1. A data mart generation step that generates a data mart including the blending amounts of multiple materials used in the production of a rubber compound, the property values ​​of the materials, and the physical properties and sustainability rate of the rubber compound, A property prediction step in which the aforementioned blending amount and the aforementioned property values ​​are used as explanatory variables and the aforementioned physical properties and the aforementioned sustainability rate are estimated by a machine learning type computational model, A learning process step in which the computational model is trained based on the data mart generated in the data mart generation step, A method for generating a material property prediction model that includes the following features.

2. The system further comprises a base calculation step for calculating feature quantities based on the material and a base calculation table describing the calculation process applied to the material, The method for generating a physical property prediction model according to claim 1, which includes the feature quantities calculated by the base calculation step as explanatory variables.

3. The method for generating a physical property prediction model according to claim 2, wherein the base calculation table includes at least one of the four basic arithmetic operations.

4. The further step comprises a composite calculation step that calculates feature quantities based on calculations performed by a composite calculation table which describes calculations performed by selecting at least two of the feature quantities calculated by the base calculation step, The method for generating a physical property prediction model according to claim 2, which includes the feature quantities calculated by the above-mentioned complex calculation step as explanatory variables.

5. The method for generating a physical property prediction model according to claim 4, wherein the composite calculation table includes at least one of the four basic arithmetic operations.

6. A data mart generation unit generates a data mart that includes the blending amounts of multiple materials used in the production of a rubber compound, the property values ​​of the materials, and the physical properties and sustainability rate of the rubber compound.

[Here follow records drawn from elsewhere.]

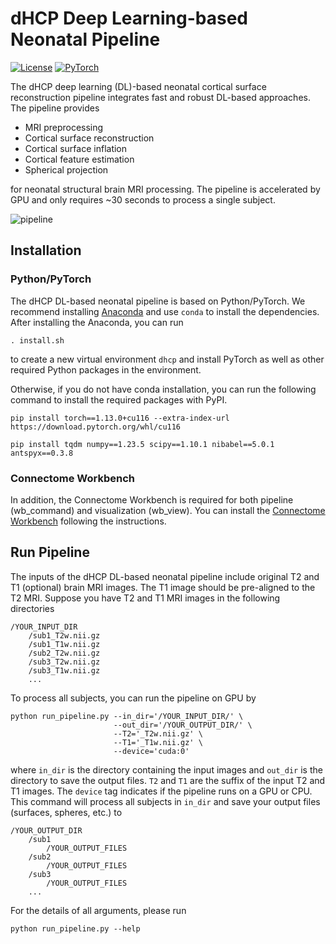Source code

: # dHCP Deep Learning-based Neonatal Pipeline

[![License](https://img.shields.io/badge/License-Apache_2.0-blue.svg)](https://opensource.org/licenses/Apache-2.0)
[![PyTorch](https://img.shields.io/badge/PyTorch-1.13.0-brightgreen.svg)](https://pytorch.org/)

The dHCP deep learning (DL)-based neonatal cortical surface reconstruction pipeline integrates fast and robust DL-based approaches. The pipeline provides

* MRI preprocessing
* Cortical surface reconstruction
* Cortical surface inflation
* Cortical feature estimation
* Spherical projection

for neonatal structural brain MRI processing. The pipeline is accelerated by GPU and only requires ~30 seconds to process a single subject.

![pipeline](./pipeline.png)


## Installation

### Python/PyTorch

The dHCP DL-based neonatal pipeline is based on Python/PyTorch. We recommend installing [Anaconda](https://www.anaconda.com/download) and use ```conda``` to install the dependencies. After installing the Anaconda, you can run 
```
. install.sh
```
to create a new virtual environment ```dhcp``` and install PyTorch as well as other required Python packages in the environment.

Otherwise, if you do not have conda installation, you can run the following command to install the required packages with PyPI.
```
pip install torch==1.13.0+cu116 --extra-index-url https://download.pytorch.org/whl/cu116

pip install tqdm numpy==1.23.5 scipy==1.10.1 nibabel==5.0.1 antspyx==0.3.8
```

### Connectome Workbench

In addition, the Connectome Workbench is required for both pipeline (wb_command) and visualization (wb_view). You can install the [Connectome Workbench](https://www.humanconnectome.org/software/get-connectome-workbench) following the instructions.


## Run Pipeline

The inputs of the dHCP DL-based neonatal pipeline include original T2 and T1 (optional) brain MRI images. The T1 image should be pre-aligned to the T2 MRI. Suppose you have T2 and T1 MRI images in the following directories
```
/YOUR_INPUT_DIR
    /sub1_T2w.nii.gz
    /sub1_T1w.nii.gz
    /sub2_T2w.nii.gz
    /sub3_T2w.nii.gz
    /sub3_T1w.nii.gz
    ...
```

To process all subjects, you can run the pipeline on GPU by
```
python run_pipeline.py --in_dir='/YOUR_INPUT_DIR/' \
                       --out_dir='/YOUR_OUTPUT_DIR/' \
                       --T2='_T2w.nii.gz' \
                       --T1='_T1w.nii.gz' \
                       --device='cuda:0'
```

where ```in_dir``` is the directory containing the input images and ```out_dir``` is the directory to save the output files. ```T2``` and ```T1``` are the suffix of the input T2 and T1 images. The ```device``` tag indicates if the pipeline runs on a GPU or CPU. This command will process all subjects in ```in_dir``` and save your output files (surfaces, spheres, etc.) to
```
/YOUR_OUTPUT_DIR
    /sub1
        /YOUR_OUTPUT_FILES
    /sub2
        /YOUR_OUTPUT_FILES
    /sub3
        /YOUR_OUTPUT_FILES
    ...
```

For the details of all arguments, please run
```
python run_pipeline.py --help
```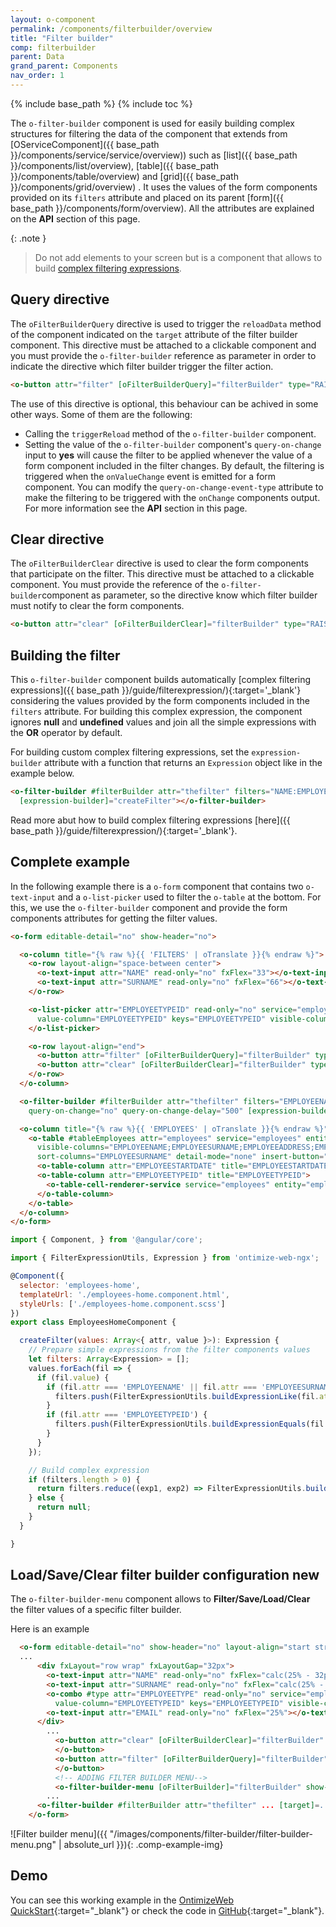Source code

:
 ```yaml
---
layout: o-component
permalink: /components/filterbuilder/overview
title: "Filter builder"
comp: filterbuilder
parent: Data
grand_parent: Components
nav_order: 1
---
```


{% include base_path %}
{% include toc %}

The `o-filter-builder` component is used for easily building complex structures for filtering the data of the component that extends from  [OServiceComponent]({{ base_path }}/components/service/service/overview)) such as [list]({{ base_path }}/components/list/overview), [table]({{ base_path }}/components/table/overview) and [grid]({{ base_path }}/components/grid/overview) . It uses the values of the form components provided on its `filters` attribute and placed on its parent [form]({{ base_path }}/components/form/overview). All the attributes are explained on the **API** section of this page.

{: .note }
> Do not add elements to your screen but is a component that allows to build [complex filtering expressions]({{base_path}}/guide/filterexpression/).

## Query directive
The `oFilterBuilderQuery` directive is used to trigger the `reloadData` method of the component indicated on the `target` attribute of the filter builder component. This directive must be attached to a clickable component and you must provide the `o-filter-builder` reference as parameter in order to indicate the directive which filter builder trigger the filter action.

```html
<o-button attr="filter" [oFilterBuilderQuery]="filterBuilder" type="RAISED" label="Filter"></o-button>
```
The use of this directive is optional, this behaviour can be achived in some other ways. Some of them are the following:
* Calling the `triggerReload` method of the `o-filter-builder` component.
* Setting the value of the `o-filter-builder` component's `query-on-change` input to **yes** will cause the filter to be applied whenever the value of a form component included in the filter changes. By default, the filtering is triggered when the `onValueChange` event is emitted for a form component. You can modify the `query-on-change-event-type` attribute to make the filtering to be triggered with the `onChange` components output. For more information see the **API** section in this page.

## Clear directive
The `oFilterBuilderClear` directive is used to clear the form components that participate on the filter. This directive must be attached to a clickable component. You must provide the reference of the `o-filter-builder`component as parameter, so the directive know which filter builder must notify to clear the form components.

```html
<o-button attr="clear" [oFilterBuilderClear]="filterBuilder" type="RAISED" label="Clear"></o-button>
```

## Building the filter
This `o-filter-builder` component builds automatically [complex filtering expressions]({{ base_path }}/guide/filterexpression/){:target='_blank'} considering the values provided by the form components included in the `filters` attribute. For building this complex expression, the component ignores **null** and **undefined** values and join all the simple expressions with the **OR** operator by default.

For building custom complex filtering expressions, set the `expression-builder` attribute with a function that returns an `Expression` object like in the example below.

```html
<o-filter-builder #filterBuilder attr="thefilter" filters="NAME:EMPLOYEENAME;SURNAME:EMPLOYEESURNAME;EMPLOYEETYPEID" [target]="tableEmployees"
  [expression-builder]="createFilter"></o-filter-builder>
```

Read more abut how to build complex filtering expressions [here]({{ base_path }}/guide/filterexpression/){:target='_blank'}.

## Complete example
In the following example there is a `o-form` component that contains two `o-text-input` and a `o-list-picker` used to filter the `o-table` at the bottom. For this, we use the `o-filter-builder` component and provide the form components attributes for getting the filter values.

```html
<o-form editable-detail="no" show-header="no">

  <o-column title="{% raw %}{{ 'FILTERS' | oTranslate }}{% endraw %}">
    <o-row layout-align="space-between center">
      <o-text-input attr="NAME" read-only="no" fxFlex="33"></o-text-input>
      <o-text-input attr="SURNAME" read-only="no" fxFlex="66"></o-text-input>
    </o-row>

    <o-list-picker attr="EMPLOYEETYPEID" read-only="no" service="employees" entity="employeeType" columns="EMPLOYEETYPEID;EMPLOYEETYPENAME"
      value-column="EMPLOYEETYPEID" keys="EMPLOYEETYPEID" visible-columns="EMPLOYEETYPENAME" width="33%">
    </o-list-picker>

    <o-row layout-align="end">
      <o-button attr="filter" [oFilterBuilderQuery]="filterBuilder" type="RAISED" label="Filter" class="filter-button"></o-button>
      <o-button attr="clear" [oFilterBuilderClear]="filterBuilder" type="RAISED" label="Clear" class="filter-button"></o-button>
    </o-row>
  </o-column>

  <o-filter-builder #filterBuilder attr="thefilter" filters="EMPLOYEENAME:NAME;EMPLOYEESURNAME:SURNAME;EMPLOYEETYPEID" [target]="tableEmployees"
    query-on-change="no" query-on-change-delay="500" [expression-builder]="createFilter"></o-filter-builder>

  <o-column title="{% raw %}{{ 'EMPLOYEES' | oTranslate }}{% endraw %}">
    <o-table #tableEmployees attr="employees" service="employees" entity="employee" columns="EMPLOYEEID;EMPLOYEETYPEID;EMPLOYEENAME;EMPLOYEESURNAME;EMPLOYEEADDRESS;EMPLOYEESTARTDATE;EMPLOYEEEMAIL;OFFICEID"
      visible-columns="EMPLOYEENAME;EMPLOYEESURNAME;EMPLOYEEADDRESS;EMPLOYEEEMAIL;EMPLOYEETYPEID;EMPLOYEESTARTDATE" keys="EMPLOYEEID"
      sort-columns="EMPLOYEESURNAME" detail-mode="none" insert-button="no" pageable="yes">
      <o-table-column attr="EMPLOYEESTARTDATE" title="EMPLOYEESTARTDATE" type="date" format="LL"></o-table-column>
      <o-table-column attr="EMPLOYEETYPEID" title="EMPLOYEETYPEID">
        <o-table-cell-renderer-service service="employees" entity="employeeType" columns="EMPLOYEETYPEID;EMPLOYEETYPENAME" value-column="EMPLOYEETYPENAME"></o-table-cell-renderer-service>
      </o-table-column>
    </o-table>
  </o-column>
</o-form>
```

```javascript
import { Component, } from '@angular/core';

import { FilterExpressionUtils, Expression } from 'ontimize-web-ngx';

@Component({
  selector: 'employees-home',
  templateUrl: './employees-home.component.html',
  styleUrls: ['./employees-home.component.scss']
})
export class EmployeesHomeComponent {

  createFilter(values: Array<{ attr, value }>): Expression {
    // Prepare simple expressions from the filter components values
    let filters: Array<Expression> = [];
    values.forEach(fil => {
      if (fil.value) {
        if (fil.attr === 'EMPLOYEENAME' || fil.attr === 'EMPLOYEESURNAME') {
          filters.push(FilterExpressionUtils.buildExpressionLike(fil.attr, fil.value));
        }
        if (fil.attr === 'EMPLOYEETYPEID') {
          filters.push(FilterExpressionUtils.buildExpressionEquals(fil.attr, fil.value));
        }
      }
    });

    // Build complex expression
    if (filters.length > 0) {
      return filters.reduce((exp1, exp2) => FilterExpressionUtils.buildComplexExpression(exp1, exp2, FilterExpressionUtils.OP_AND));
    } else {
      return null;
    }
  }

}
```
## Load/Save/Clear filter builder configuration <span class='menuitem-badge'>new<span>
The `o-filter-builder-menu` component allows to **Filter/Save/Load/Clear** the filter values ​​of a specific filter builder.

Here is an example

```html
  <o-form editable-detail="no" show-header="no" layout-align="start stretch" class="employees-filters-form" fxFill>
  ...
      <div fxLayout="row wrap" fxLayoutGap="32px">
        <o-text-input attr="NAME" read-only="no" fxFlex="calc(25% - 32px)"></o-text-input>
        <o-text-input attr="SURNAME" read-only="no" fxFlex="calc(25% - 32px)"></o-text-input>
        <o-combo #type attr="EMPLOYEETYPE" read-only="no" service="employees" entity="employeeType" columns="EMPLOYEETYPEID;EMPLOYEETYPENAME"
          value-column="EMPLOYEETYPEID" keys="EMPLOYEETYPEID" visible-columns="EMPLOYEETYPENAME" fxFlex="calc(25% - 32px)"></o-combo>
        <o-text-input attr="EMAIL" read-only="no" fxFlex="25%"></o-text-input>
      </div>
        ...
          <o-button attr="clear" [oFilterBuilderClear]="filterBuilder" type="STROKED" label="Clear" layout-padding>
          </o-button>
          <o-button attr="filter" [oFilterBuilderQuery]="filterBuilder" type="STROKED" label="Filter" layout-padding color="accent">
          </o-button>
          <!-- ADDING FILTER BUILDER MENU-->
          <o-filter-builder-menu [oFilterBuilder]="filterBuilder" show-filter-option="no" show-clear-filter-option="no" layout-padding></o-filter-builder-menu>
        ...
      <o-filter-builder #filterBuilder attr="thefilter" ... [target]=...></o-filter-builder>
    </o-form>
```


![Filter builder menu]({{ "/images/components/filter-builder/filter-builder-menu.png" | absolute_url }}){: .comp-example-img}

## Demo
You can see this working example in the [OntimizeWeb QuickStart](https://try.imatia.com/ontimizeweb/quickstart/main/employees){:target="_blank"} or check the code in [GitHub](https://github.com/OntimizeWeb/ontimize-web-ngx-quickstart/tree/master/src/app/main/employees/employees-home){:target="_blank"}.
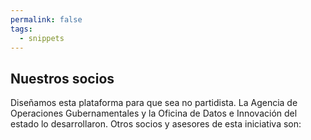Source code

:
 ```yaml
---
permalink: false
tags:
  - snippets
--- 
```

## Nuestros socios

Diseñamos esta plataforma para que sea no partidista. La Agencia de Operaciones Gubernamentales y la Oficina de Datos e Innovación del estado lo desarrollaron. Otros socios y asesores de esta iniciativa son:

A physical property prediction processing unit that uses the aforementioned blending amount and the aforementioned property values ​​as explanatory variables and estimates the physical properties and the sustainability rate using a machine learning type computational model, A learning processing unit that trains the calculation model based on the data mart generated by the data mart generation unit, A physical property prediction model generation device equipped with the following features.

7. A target value acquisition step to obtain target values ​​for the physical properties and sustainability rate of rubber compound, A compounding prediction step that uses a trained machine learning type computational model that estimates the physical properties and sustainability rate, with the blending amounts and property values ​​of multiple materials used in the production of a rubber compound as explanatory variables, to predict the blending amounts and property values ​​that will yield the target value obtained in the target value acquisition step, A method for predicting formulations that includes the following features.

8. The formulation prediction method according to claim 7, wherein the formulation prediction step predicts the amount of formulation and the property values ​​under constraints on the amount of formulation and the property values.

9. A target value acquisition unit that acquires target values ​​for the physical properties and sustainability rate of rubber compounding, A compounding prediction processing unit predicts the compounding amounts and property values ​​from which the target values ​​obtained by the target value acquisition unit can be obtained, using a trained machine learning type computational model that estimates the physical properties and the sustainability rate, with the compounding amounts and property values ​​from which A formulation prediction device equipped with the following features.